Healthcare matters remained highly relevant throughout the month of September, as comments were released on important home health regulations, as a lawsuit appeared likely to move forward, and as lawmakers and the President marked the six-month anniversary of the new healthcare reform law.

36-MONTH RULE COMMENTS MADE PUBLIC:

As we reported to you in our August 9 update (please visit www.eapdhealthcarereform.com to view this and other past updates), comments associated with the Centers for Medicare and Medicaid Services’ (CMS’s) proposed rule for the Medicare Home Health Prospective Payment System (HH PPS) Rate Update for Calendar Year 2011 were due to the agency by September 14. This proposed rule promulgated changes to the so-called “36-month rule” for home health agencies (HHAs) that went into effect in January 2010.

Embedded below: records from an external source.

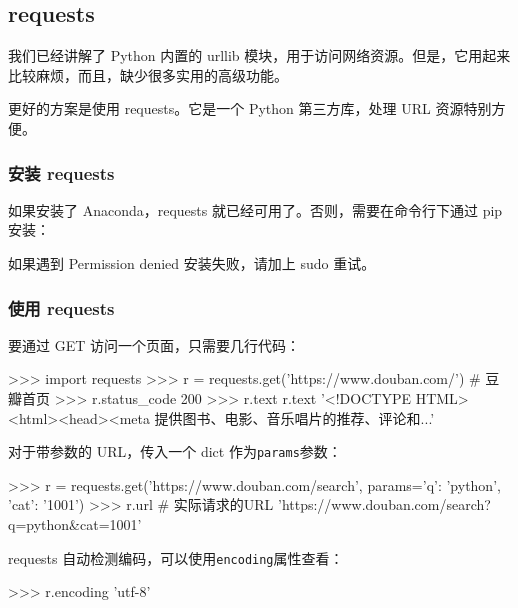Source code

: \hypertarget{requests}{%
\subsection{requests}\label{requests}}

我们已经讲解了 Python 内置的 urllib
模块，用于访问网络资源。但是，它用起来比较麻烦，而且，缺少很多实用的高级功能。

更好的方案是使用 requests。它是一个 Python 第三方库，处理 URL
资源特别方便。

\hypertarget{ux5b89ux88c5-requests}{%
\subsubsection{安装 requests}\label{ux5b89ux88c5-requests}}

如果安装了 Anaconda，requests 就已经可用了。否则，需要在命令行下通过 pip
安装：


如果遇到 Permission denied 安装失败，请加上 sudo 重试。

\hypertarget{ux4f7fux7528-requests}{%
\subsubsection{使用 requests}\label{ux4f7fux7528-requests}}

要通过 GET 访问一个页面，只需要几行代码：

\begin{pythoncode}
>>> import requests
>>> r = requests.get('https://www.douban.com/') # 豆瓣首页
>>> r.status_code
200
>>> r.text
r.text
'<!DOCTYPE HTML>\n<html>\n<head>\n<meta 提供图书、电影、音乐唱片的推荐、评论和...'
\end{pythoncode}

对于带参数的 URL，传入一个 dict 作为\texttt{params}参数：

\begin{pythoncode}
>>> r = requests.get('https://www.douban.com/search', params={'q': 'python', 'cat': '1001'})
>>> r.url # 实际请求的URL
'https://www.douban.com/search?q=python&cat=1001'
\end{pythoncode}

requests 自动检测编码，可以使用\texttt{encoding}属性查看：

\begin{pythoncode}
>>> r.encoding
'utf-8'
\end{pythoncode}

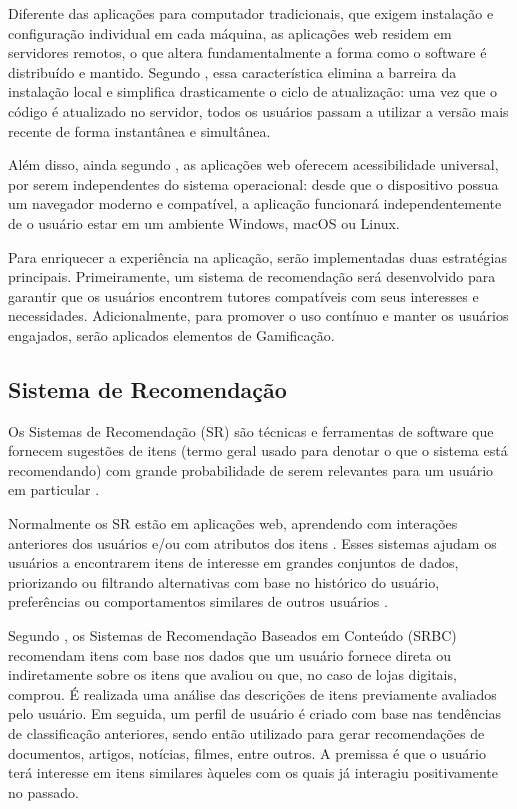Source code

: Diferente das aplicações para computador tradicionais, que exigem instalação e configuração individual em cada máquina, as aplicações web residem em servidores remotos, o que altera fundamentalmente a forma como o software é distribuído e mantido. Segundo , essa característica elimina a barreira da instalação local e simplifica drasticamente o ciclo de atualização: uma vez que o código é atualizado no servidor, todos os usuários passam a utilizar a versão mais recente de forma instantânea e simultânea. 

Além disso, ainda segundo , as aplicações web oferecem acessibilidade universal, por serem independentes do sistema operacional: desde que o dispositivo possua um navegador moderno e compatível, a aplicação funcionará independentemente de o usuário estar em um ambiente Windows, macOS ou Linux.

Para enriquecer a experiência na aplicação, serão implementadas duas estratégias principais. Primeiramente, um sistema de recomendação será desenvolvido para garantir que os usuários encontrem tutores compatíveis com seus interesses e necessidades. Adicionalmente, para promover o uso contínuo e manter os usuários engajados, serão aplicados elementos de Gamificação.

\subsection[Sistema de Recomendação]{Sistema de Recomendação}
\label{sec:recomendação}

Os Sistemas de Recomendação (SR) são técnicas e ferramentas de software que fornecem sugestões de itens (termo geral usado para denotar o que o sistema está recomendando) com grande probabilidade de serem relevantes para um usuário em particular \cite{springerSR2022}.

Normalmente os SR estão em aplicações web, aprendendo com interações anteriores dos usuários e/ou com atributos dos itens \cite{Aggarwal2016}. Esses sistemas ajudam os usuários a encontrarem itens de interesse em grandes conjuntos de dados, priorizando ou filtrando alternativas com base no histórico do usuário, preferências ou comportamentos similares de outros usuários \cite{springerSR2022}.

Segundo , os Sistemas de Recomendação Baseados em Conteúdo (SRBC) recomendam itens com base nos dados que um usuário fornece direta ou indiretamente sobre os itens que avaliou ou que, no caso de lojas digitais, comprou. É realizada uma análise das descrições de itens previamente avaliados pelo usuário. Em seguida, um perfil de usuário é criado com base nas tendências de classificação anteriores, sendo então utilizado para gerar recomendações de documentos, artigos, notícias, filmes, entre outros. A premissa é que o usuário terá interesse em itens similares àqueles com os quais já interagiu positivamente no passado.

Under the 36-month rule, the provider agreement and Medicare billing privileges do not convey to a new owner if an HHA owner sells, transfers or relinquishes ownership within 36 months after the effective date of Medicare enrollment. Exemptions were proposed in July 2010 in response to concerns that the rule would have the unintended consequence of harming the business of legitimate HHAs and potentially affecting financing to the industry. Such exemptions included public companies, changes in ownership resulting from changes in business structure or death, and internal corporate restructuring.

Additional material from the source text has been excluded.